TASK REQUIREMENTS: Reproduce the data below exactly. Skip the pictures.
*** DATA FOR THIS TASK ***
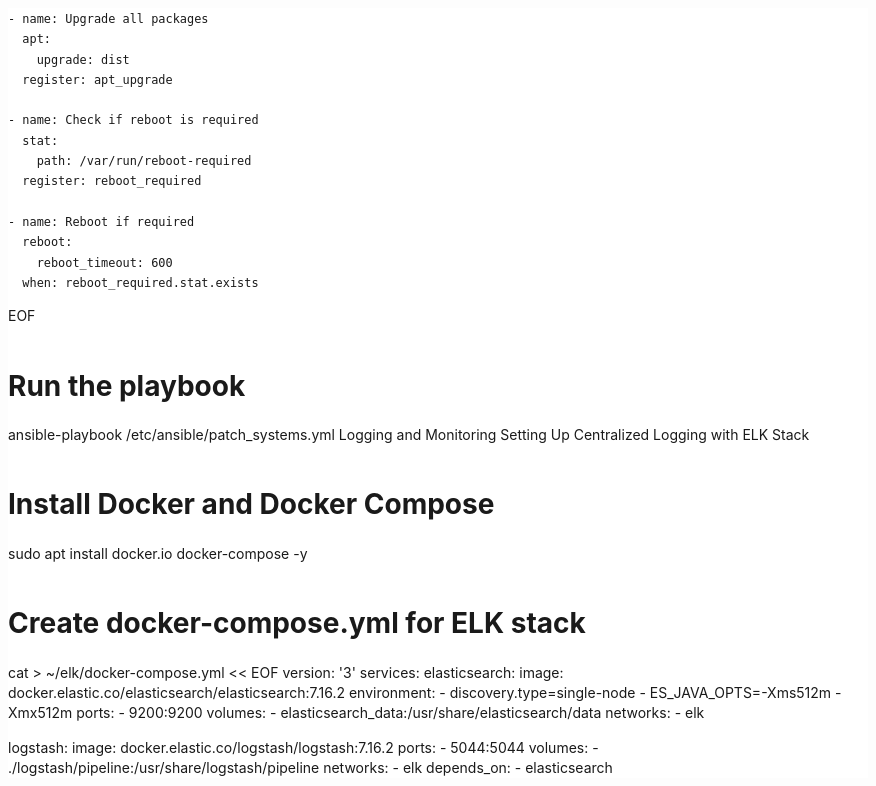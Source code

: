     - name: Upgrade all packages
      apt:
        upgrade: dist
      register: apt_upgrade

    - name: Check if reboot is required
      stat:
        path: /var/run/reboot-required
      register: reboot_required

    - name: Reboot if required
      reboot:
        reboot_timeout: 600
      when: reboot_required.stat.exists
EOF

# Run the playbook
ansible-playbook /etc/ansible/patch_systems.yml
Logging and Monitoring
Setting Up Centralized Logging with ELK Stack
# Install Docker and Docker Compose
sudo apt install docker.io docker-compose -y

# Create docker-compose.yml for ELK stack
cat > ~/elk/docker-compose.yml << EOF
version: '3'
services:
  elasticsearch:
    image: docker.elastic.co/elasticsearch/elasticsearch:7.16.2
    environment:
      - discovery.type=single-node
      - ES_JAVA_OPTS=-Xms512m -Xmx512m
    ports:
      - 9200:9200
    volumes:
      - elasticsearch_data:/usr/share/elasticsearch/data
    networks:
      - elk

  logstash:
    image: docker.elastic.co/logstash/logstash:7.16.2
    ports:
      - 5044:5044
    volumes:
      - ./logstash/pipeline:/usr/share/logstash/pipeline
    networks:
      - elk
    depends_on:
      - elasticsearch
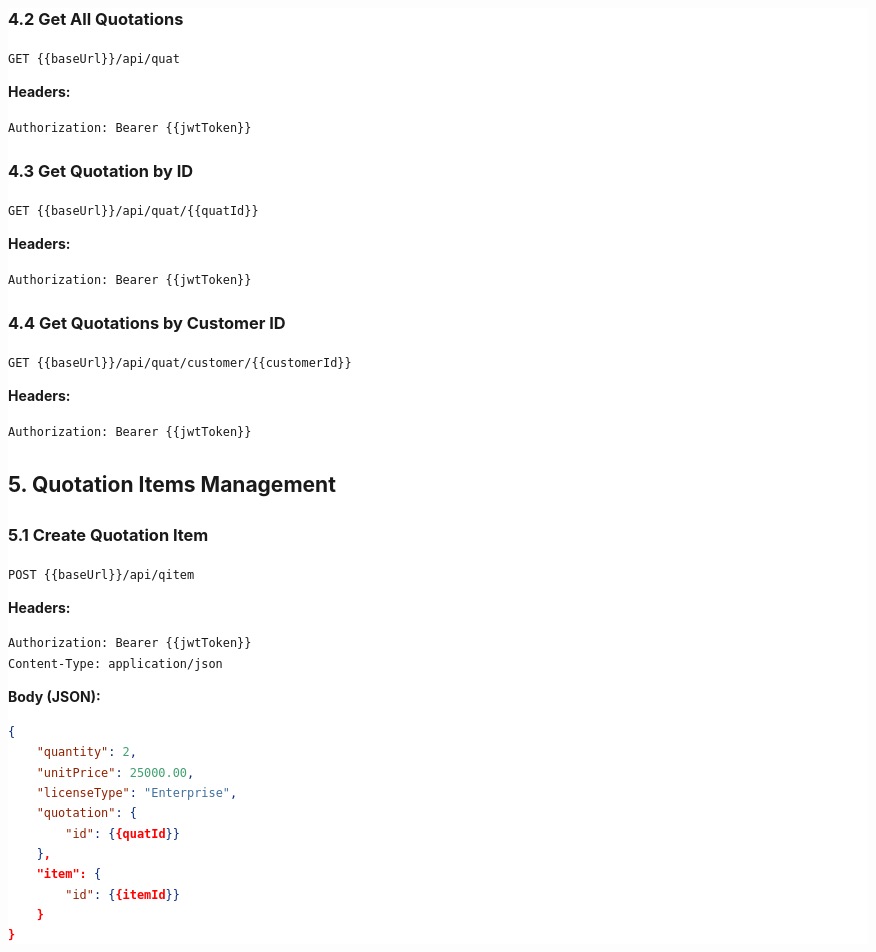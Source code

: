 ### 4.2 Get All Quotations
```
GET {{baseUrl}}/api/quat
```

**Headers:**
```
Authorization: Bearer {{jwtToken}}
```

### 4.3 Get Quotation by ID
```
GET {{baseUrl}}/api/quat/{{quatId}}
```

**Headers:**
```
Authorization: Bearer {{jwtToken}}
```

### 4.4 Get Quotations by Customer ID
```
GET {{baseUrl}}/api/quat/customer/{{customerId}}
```

**Headers:**
```
Authorization: Bearer {{jwtToken}}
```

## 5. Quotation Items Management

### 5.1 Create Quotation Item
```
POST {{baseUrl}}/api/qitem
```

**Headers:**
```
Authorization: Bearer {{jwtToken}}
Content-Type: application/json
```

**Body (JSON):**
```json
{
    "quantity": 2,
    "unitPrice": 25000.00,
    "licenseType": "Enterprise",
    "quotation": {
        "id": {{quatId}}
    },
    "item": {
        "id": {{itemId}}
    }
}
```
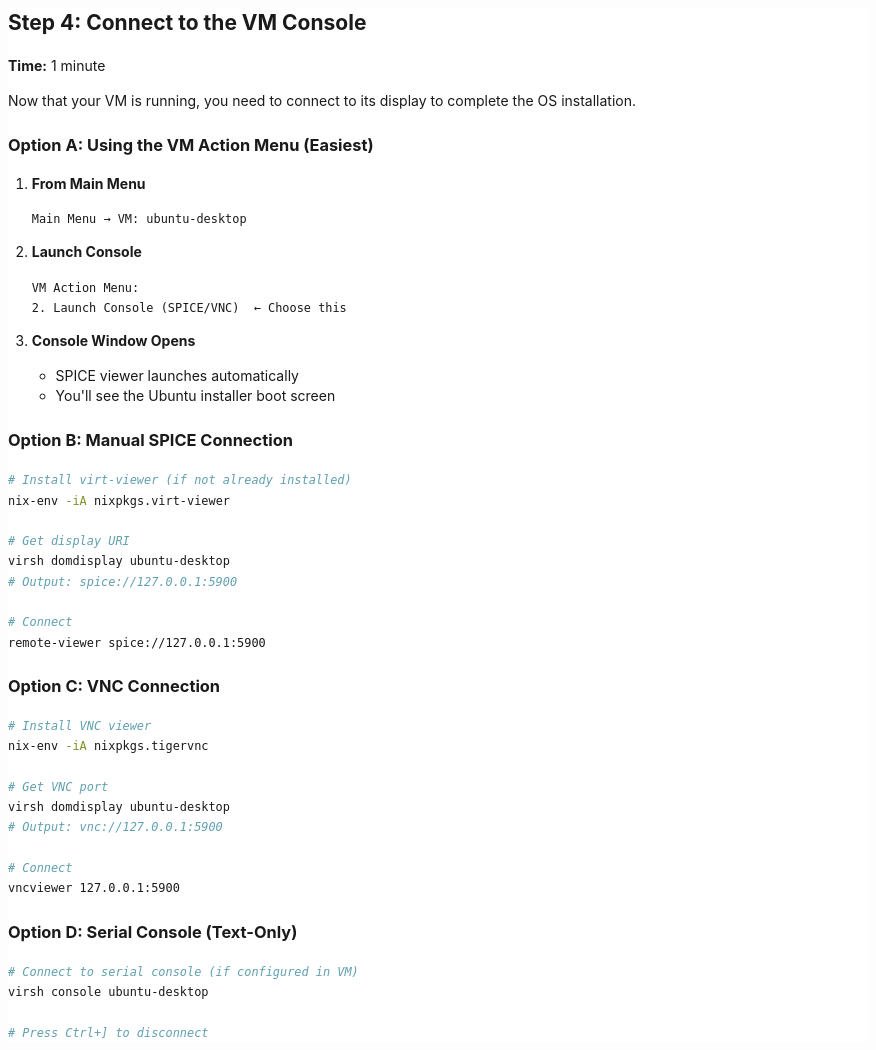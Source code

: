 
## Step 4: Connect to the VM Console

**Time:** 1 minute

Now that your VM is running, you need to connect to its display to complete the OS installation.

### Option A: Using the VM Action Menu (Easiest)

1. **From Main Menu**
   ```
   Main Menu → VM: ubuntu-desktop
   ```

2. **Launch Console**
   ```
   VM Action Menu:
   2. Launch Console (SPICE/VNC)  ← Choose this
   ```

3. **Console Window Opens**
   - SPICE viewer launches automatically
   - You'll see the Ubuntu installer boot screen

### Option B: Manual SPICE Connection

```bash
# Install virt-viewer (if not already installed)
nix-env -iA nixpkgs.virt-viewer

# Get display URI
virsh domdisplay ubuntu-desktop
# Output: spice://127.0.0.1:5900

# Connect
remote-viewer spice://127.0.0.1:5900
```

### Option C: VNC Connection

```bash
# Install VNC viewer
nix-env -iA nixpkgs.tigervnc

# Get VNC port
virsh domdisplay ubuntu-desktop
# Output: vnc://127.0.0.1:5900

# Connect
vncviewer 127.0.0.1:5900
```

### Option D: Serial Console (Text-Only)

```bash
# Connect to serial console (if configured in VM)
virsh console ubuntu-desktop

# Press Ctrl+] to disconnect
```
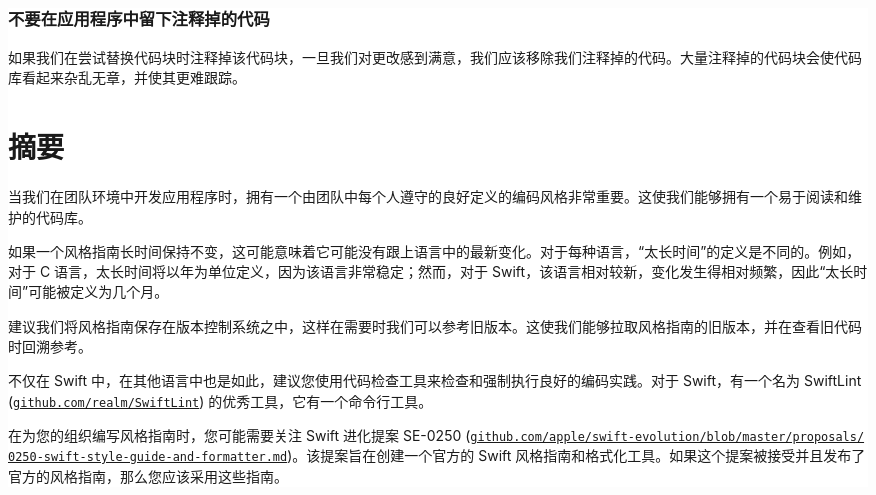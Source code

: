 ### 不要在应用程序中留下注释掉的代码

如果我们在尝试替换代码块时注释掉该代码块，一旦我们对更改感到满意，我们应该移除我们注释掉的代码。大量注释掉的代码块会使代码库看起来杂乱无章，并使其更难跟踪。

# 摘要

当我们在团队环境中开发应用程序时，拥有一个由团队中每个人遵守的良好定义的编码风格非常重要。这使我们能够拥有一个易于阅读和维护的代码库。

如果一个风格指南长时间保持不变，这可能意味着它可能没有跟上语言中的最新变化。对于每种语言，“太长时间”的定义是不同的。例如，对于 C 语言，太长时间将以年为单位定义，因为该语言非常稳定；然而，对于 Swift，该语言相对较新，变化发生得相对频繁，因此“太长时间”可能被定义为几个月。

建议我们将风格指南保存在版本控制系统之中，这样在需要时我们可以参考旧版本。这使我们能够拉取风格指南的旧版本，并在查看旧代码时回溯参考。

不仅在 Swift 中，在其他语言中也是如此，建议您使用代码检查工具来检查和强制执行良好的编码实践。对于 Swift，有一个名为 SwiftLint ([`github.com/realm/SwiftLint`](https://github.com/realm/SwiftLint)) 的优秀工具，它有一个命令行工具。

在为您的组织编写风格指南时，您可能需要关注 Swift 进化提案 SE-0250 ([`github.com/apple/swift-evolution/blob/master/proposals/0250-swift-style-guide-and-formatter.md`](https://github.com/apple/swift-evolution/blob/master/proposals/0250-swift-style-guide-and-formatter.md))。该提案旨在创建一个官方的 Swift 风格指南和格式化工具。如果这个提案被接受并且发布了官方的风格指南，那么您应该采用这些指南。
*** End of DATA FOR THIS TASK ***
ANSWER BELOW:
Source code

:     - name: Upgrade all packages
      apt:
        upgrade: dist
      register: apt_upgrade

    - name: Check if reboot is required
      stat:
        path: /var/run/reboot-required
      register: reboot_required

    - name: Reboot if required
      reboot:
        reboot_timeout: 600
      when: reboot_required.stat.exists
EOF

# Run the playbook
ansible-playbook /etc/ansible/patch_systems.yml
Logging and Monitoring
Setting Up Centralized Logging with ELK Stack
# Install Docker and Docker Compose
sudo apt install docker.io docker-compose -y

# Create docker-compose.yml for ELK stack
cat > ~/elk/docker-compose.yml << EOF
version: '3'
services:
  elasticsearch:
    image: docker.elastic.co/elasticsearch/elasticsearch:7.16.2
    environment:
      - discovery.type=single-node
      - ES_JAVA_OPTS=-Xms512m -Xmx512m
    ports:
      - 9200:9200
    volumes:
      - elasticsearch_data:/usr/share/elasticsearch/data
    networks:
      - elk

  logstash:
    image: docker.elastic.co/logstash/logstash:7.16.2
    ports:
      - 5044:5044
    volumes:
      - ./logstash/pipeline:/usr/share/logstash/pipeline
    networks:
      - elk
    depends_on:
      - elasticsearch
Source code

: ### 4.2 Get All Quotations
```
GET {{baseUrl}}/api/quat
```

**Headers:**
```
Authorization: Bearer {{jwtToken}}
```

### 4.3 Get Quotation by ID
```
GET {{baseUrl}}/api/quat/{{quatId}}
```

**Headers:**
```
Authorization: Bearer {{jwtToken}}
```

### 4.4 Get Quotations by Customer ID
```
GET {{baseUrl}}/api/quat/customer/{{customerId}}
```

**Headers:**
```
Authorization: Bearer {{jwtToken}}
```

## 5. Quotation Items Management

### 5.1 Create Quotation Item
```
POST {{baseUrl}}/api/qitem
```

**Headers:**
```
Authorization: Bearer {{jwtToken}}
Content-Type: application/json
```

**Body (JSON):**
```json
{
    "quantity": 2,
    "unitPrice": 25000.00,
    "licenseType": "Enterprise",
    "quotation": {
        "id": {{quatId}}
    },
    "item": {
        "id": {{itemId}}
    }
}
```
Source code

: 
## Step 4: Connect to the VM Console

**Time:** 1 minute

Now that your VM is running, you need to connect to its display to complete the OS installation.

### Option A: Using the VM Action Menu (Easiest)

1. **From Main Menu**
   ```
   Main Menu → VM: ubuntu-desktop
   ```

2. **Launch Console**
   ```
   VM Action Menu:
   2. Launch Console (SPICE/VNC)  ← Choose this
   ```

3. **Console Window Opens**
   - SPICE viewer launches automatically
   - You'll see the Ubuntu installer boot screen

### Option B: Manual SPICE Connection

```bash
# Install virt-viewer (if not already installed)
nix-env -iA nixpkgs.virt-viewer

# Get display URI
virsh domdisplay ubuntu-desktop
# Output: spice://127.0.0.1:5900

# Connect
remote-viewer spice://127.0.0.1:5900
```

### Option C: VNC Connection

```bash
# Install VNC viewer
nix-env -iA nixpkgs.tigervnc

# Get VNC port
virsh domdisplay ubuntu-desktop
# Output: vnc://127.0.0.1:5900

# Connect
vncviewer 127.0.0.1:5900
```

### Option D: Serial Console (Text-Only)

```bash
# Connect to serial console (if configured in VM)
virsh console ubuntu-desktop

# Press Ctrl+] to disconnect
```
Source code

: ### 不要在应用程序中留下注释掉的代码

如果我们在尝试替换代码块时注释掉该代码块，一旦我们对更改感到满意，我们应该移除我们注释掉的代码。大量注释掉的代码块会使代码库看起来杂乱无章，并使其更难跟踪。

# 摘要

当我们在团队环境中开发应用程序时，拥有一个由团队中每个人遵守的良好定义的编码风格非常重要。这使我们能够拥有一个易于阅读和维护的代码库。

如果一个风格指南长时间保持不变，这可能意味着它可能没有跟上语言中的最新变化。对于每种语言，“太长时间”的定义是不同的。例如，对于 C 语言，太长时间将以年为单位定义，因为该语言非常稳定；然而，对于 Swift，该语言相对较新，变化发生得相对频繁，因此“太长时间”可能被定义为几个月。

建议我们将风格指南保存在版本控制系统之中，这样在需要时我们可以参考旧版本。这使我们能够拉取风格指南的旧版本，并在查看旧代码时回溯参考。

不仅在 Swift 中，在其他语言中也是如此，建议您使用代码检查工具来检查和强制执行良好的编码实践。对于 Swift，有一个名为 SwiftLint ([`github.com/realm/SwiftLint`](https://github.com/realm/SwiftLint)) 的优秀工具，它有一个命令行工具。

在为您的组织编写风格指南时，您可能需要关注 Swift 进化提案 SE-0250 ([`github.com/apple/swift-evolution/blob/master/proposals/0250-swift-style-guide-and-formatter.md`](https://github.com/apple/swift-evolution/blob/master/proposals/0250-swift-style-guide-and-formatter.md))。该提案旨在创建一个官方的 Swift 风格指南和格式化工具。如果这个提案被接受并且发布了官方的风格指南，那么您应该采用这些指南。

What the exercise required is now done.